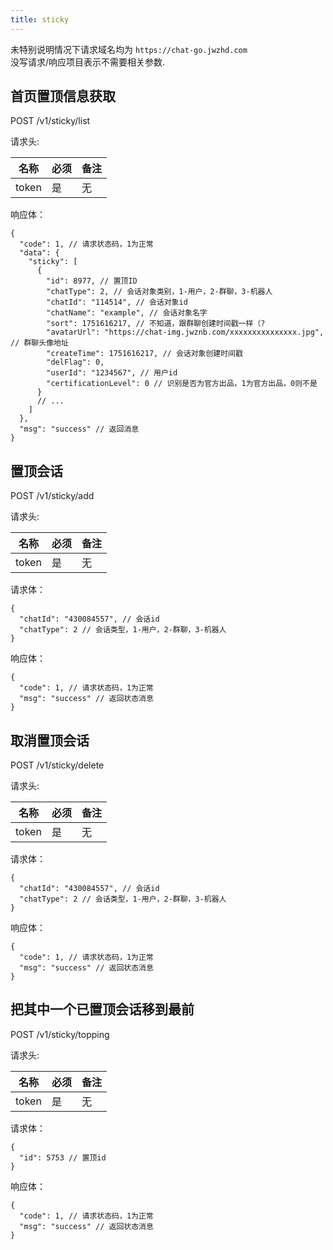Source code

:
 ```yaml
---
title: sticky
---
```


未特别说明情况下请求域名均为 `https://chat-go.jwzhd.com`  
没写请求/响应项目表示不需要相关参数.  

## 首页置顶信息获取

POST /v1/sticky/list

请求头:  

|名称|必须|备注|
|-----|-----|-----|
|token|是|无|

响应体：

```JSONC
{
  "code": 1, // 请求状态码，1为正常
  "data": {
    "sticky": [
      {
        "id": 8977, // 置顶ID
        "chatType": 2, // 会话对象类别，1-用户，2-群聊，3-机器人
        "chatId": "114514", // 会话对象id
        "chatName": "example", // 会话对象名字
        "sort": 1751616217, // 不知道，跟群聊创建时间戳一样（?
        "avatarUrl": "https://chat-img.jwznb.com/xxxxxxxxxxxxxxx.jpg", // 群聊头像地址
        "createTime": 1751616217, // 会话对象创建时间戳
        "delFlag": 0,
        "userId": "1234567", // 用户id
        "certificationLevel": 0 // 识别是否为官方出品，1为官方出品，0则不是
      }
      // ...
    ]
  },
  "msg": "success" // 返回消息
}
```

## 置顶会话

POST /v1/sticky/add

请求头:  

|名称|必须|备注|
|-----|-----|-----|
|token|是|无|

请求体：

```JSONC
{
  "chatId": "430084557", // 会话id
  "chatType": 2 // 会话类型，1-用户，2-群聊，3-机器人
}
```

响应体：

```JSONC
{
  "code": 1, // 请求状态码，1为正常
  "msg": "success" // 返回状态消息
}
```

## 取消置顶会话

POST /v1/sticky/delete

请求头:  

|名称|必须|备注|
|-----|-----|-----|
|token|是|无|

请求体：

```JSONC
{
  "chatId": "430084557", // 会话id
  "chatType": 2 // 会话类型，1-用户，2-群聊，3-机器人
}
```

响应体：

```JSONC
{
  "code": 1, // 请求状态码，1为正常
  "msg": "success" // 返回状态消息
}
```

## 把其中一个已置顶会话移到最前

POST /v1/sticky/topping

请求头:  

|名称|必须|备注|
|-----|-----|-----|
|token|是|无|

请求体：

```JSONC
{
  "id": 5753 // 置顶id
}
```

响应体：

```JSONC
{
  "code": 1, // 请求状态码，1为正常
  "msg": "success" // 返回状态消息
}
```
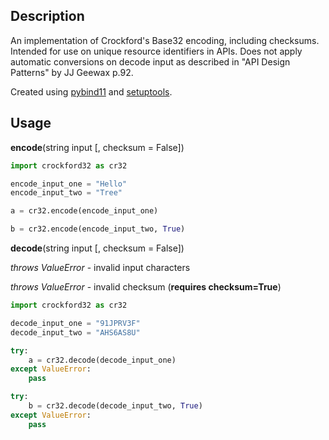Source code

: ## Description 

An implementation of Crockford's Base32 encoding, including checksums. Intended for use on unique resource identifiers in APIs.
Does not apply automatic conversions on decode input as described in "API Design Patterns" by JJ Geewax p.92.

Created using [pybind11](https://github.com/pybind/pybind11) and [setuptools](https://pypi.org/project/setuptools/).

## Usage 

**encode**(string input [, checksum = False])

```python
import crockford32 as cr32

encode_input_one = "Hello"
encode_input_two = "Tree"

a = cr32.encode(encode_input_one)

b = cr32.encode(encode_input_two, True)

```

**decode**(string input [, checksum = False])

*throws ValueError* - invalid input characters

*throws ValueError* - invalid checksum (**requires checksum=True**)

```python
import crockford32 as cr32

decode_input_one = "91JPRV3F"
decode_input_two = "AHS6AS8U"

try:
	a = cr32.decode(decode_input_one)
except ValueError:
	pass    

try:
	b = cr32.decode(decode_input_two, True)
except ValueError:
	pass    

```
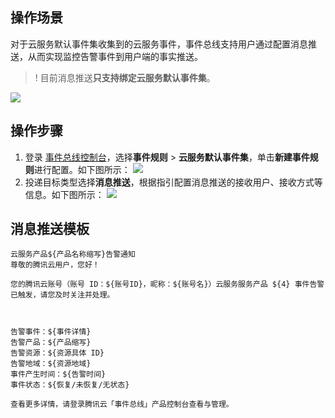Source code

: ## 操作场景
对于云服务默认事件集收集到的云服务事件，事件总线支持用户通过配置消息推送，从而实现监控告警事件到用户端的事实推送。
>! 目前消息推送**只支持绑定云服务默认事件集**。

![](https://main.qcloudimg.com/raw/c0ae94c59d63fcd501c96ecee86d5516.png)

## 操作步骤
1. 登录 [事件总线控制台](https://console.cloud.tencent.com/eb)，选择**事件规则** > **云服务默认事件集**，单击**新建事件规则**进行配置。如下图所示：
![](https://main.qcloudimg.com/raw/8fdeef7eb24cfd807f6a88a8d9f0ffba.png)
2. 投递目标类型选择**消息推送**，根据指引配置消息推送的接收用户、接收方式等信息。如下图所示：
![](https://main.qcloudimg.com/raw/ef30036cd69a5ecf1a9d7cb25132e84c.png)


## 消息推送模板

```
云服务产品${产品名称缩写}告警通知
尊敬的腾讯云用户，您好！

您的腾讯云账号（账号 ID：${账号ID}，昵称：${账号名}）云服务服务产品 ${4} 事件告警已触发，请您及时关注并处理。



告警事件：${事件详情}
告警产品：${产品缩写}
告警资源：${资源具体 ID}
告警地域：${资源地域}
事件产生时间：${告警时间}
事件状态：${恢复/未恢复/无状态}

查看更多详情，请登录腾讯云「事件总线」产品控制台查看与管理。
```

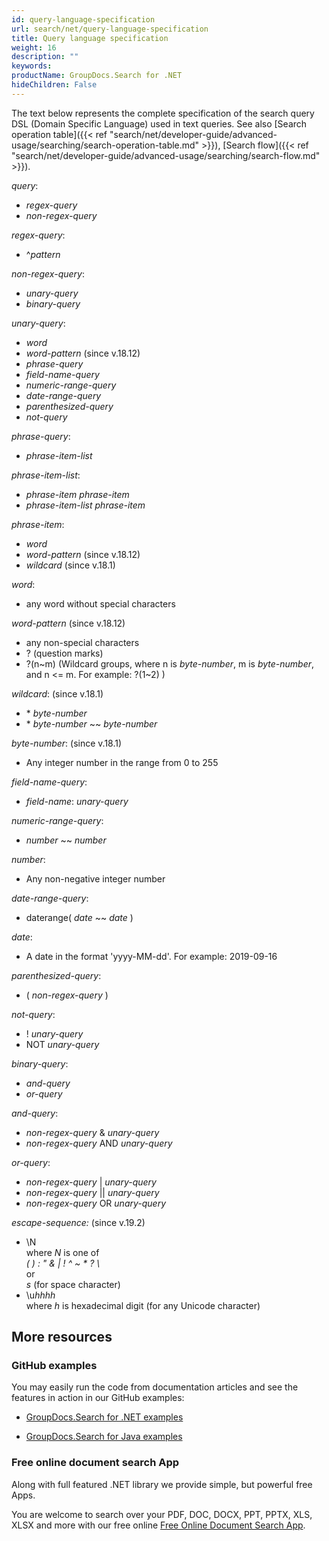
 ```yaml
---
id: query-language-specification
url: search/net/query-language-specification
title: Query language specification
weight: 16
description: ""
keywords: 
productName: GroupDocs.Search for .NET
hideChildren: False
---
```

The text below represents the complete specification of the search query DSL (Domain Specific Language) used in text queries. See also [Search operation table]({{< ref "search/net/developer-guide/advanced-usage/searching/search-operation-table.md" >}}), [Search flow]({{< ref "search/net/developer-guide/advanced-usage/searching/search-flow.md" >}}).

*query*:

*   *regex-query*
*   *non-regex-query*

*regex-query*:

*   ^*pattern*

*non-regex-query*:

*   *unary-query*
*   *binary-query*

*unary-query*:

*   *word*
*   *word-pattern* (since v.18.12)
*   *phrase-query*
*   *field-name-query*
*   *numeric-range-query*
*   *date-range-query*
*   *parenthesized-query*
*   *not-query*

*phrase-query*:

*   *phrase-item-list*

*phrase-item-list*:

*   *phrase-item phrase-item*
*   *phrase-item-list phrase-item*

*phrase-item*:

*   *word*
*   *word-pattern* (since v.18.12)
*   *wildcard* (since v.18.1)

*word*:

*   any word without special characters

*word-pattern* (since v.18.12)

*   any non-special characters
*   ? (question marks)
*   ?(n\~m) (Wildcard groups, where n is *byte-number*, m is *byte-number*, and n <= m. For example: ?(1~2) )

*wildcard*: (since v.18.1)

*   \* *byte-number*
*   \* *byte-number* ~~ *byte-number*

*byte-number*: (since v.18.1)

*   Any integer number in the range from 0 to 255

*field-name-query*:

*   *field-name*: *unary-query*

*numeric-range-query*:

*   *number* ~~ *number*

*number*:

*   Any non-negative integer number

*date-range-query*:

*   daterange( *date* ~~ *date* )

*date*:

*   A date in the format \'yyyy-MM-dd\'. For example: 2019-09-16

*parenthesized-query*:

*   ( *non-regex-query* )

*not-query*:

*   ! *unary-query*
*   NOT *unary-query*

*binary-query*:

*   *and-query*
*   *or-query*

*and-query*:

*   *non-regex-query* & *unary-query*
*   *non-regex-query* AND *unary-query*

*or-query*:

*   *non-regex-query* | *unary-query*
*   *non-regex-query* || *unary-query*
*   *non-regex-query* OR *unary-query*

*escape-sequence:* (since v.19.2)

*   \\N  
    where *N* is one of  
    *( ) : \" & | ! ^ ~ \* ? \\*  
    or  
    *s* (for space character)
*   \\u*hhhh*  
    where *h* is hexadecimal digit (for any Unicode character)

## More resources

### GitHub examples

You may easily run the code from documentation articles and see the features in action in our GitHub examples:

*   [GroupDocs.Search for .NET examples](https://github.com/groupdocs-search/GroupDocs.Search-for-.NET)
    
*   [GroupDocs.Search for Java examples](https://github.com/groupdocs-search/GroupDocs.Search-for-Java)
    

### Free online document search App

Along with full featured .NET library we provide simple, but powerful free Apps.

You are welcome to search over your PDF, DOC, DOCX, PPT, PPTX, XLS, XLSX and more with our free online [Free Online Document Search App](https://products.groupdocs.app/search).

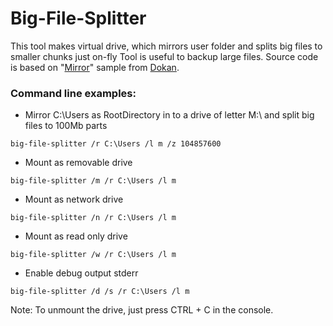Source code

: # Big-File-Splitter
This tool makes virtual drive, which mirrors user folder and splits big files to smaller chunks just on-fly
Tool is useful to backup large files.
Source code is based on "[Mirror](https://github.com/dokan-dev/dokany/tree/master/samples/dokan_mirror)" sample from [Dokan](https://github.com/dokan-dev/dokany/).

### Command line examples:

* Mirror C:\Users as RootDirectory in to a drive of letter M:\ and split big files to 100Mb parts
```
big-file-splitter /r C:\Users /l m /z 104857600
```
* Mount as removable drive
```
big-file-splitter /m /r C:\Users /l m
```
* Mount as network drive
```
big-file-splitter /n /r C:\Users /l m
```
* Mount as read only drive
```
big-file-splitter /w /r C:\Users /l m
```
* Enable debug output stderr
```
big-file-splitter /d /s /r C:\Users /l m
```
Note: To unmount the drive, just press CTRL + C in the console.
------------------------------------------------------------------------
▶ TASK GOAL
The lines above that include "console" should each be listed.

▶ RESULT OF THE EXERCISE
1. 登录 [事件总线控制台](https://console.cloud.tencent.com/eb)，选择**事件规则** > **云服务默认事件集**，单击**新建事件规则**进行配置。如下图所示：
Note: To unmount the drive, just press CTRL + C in the console.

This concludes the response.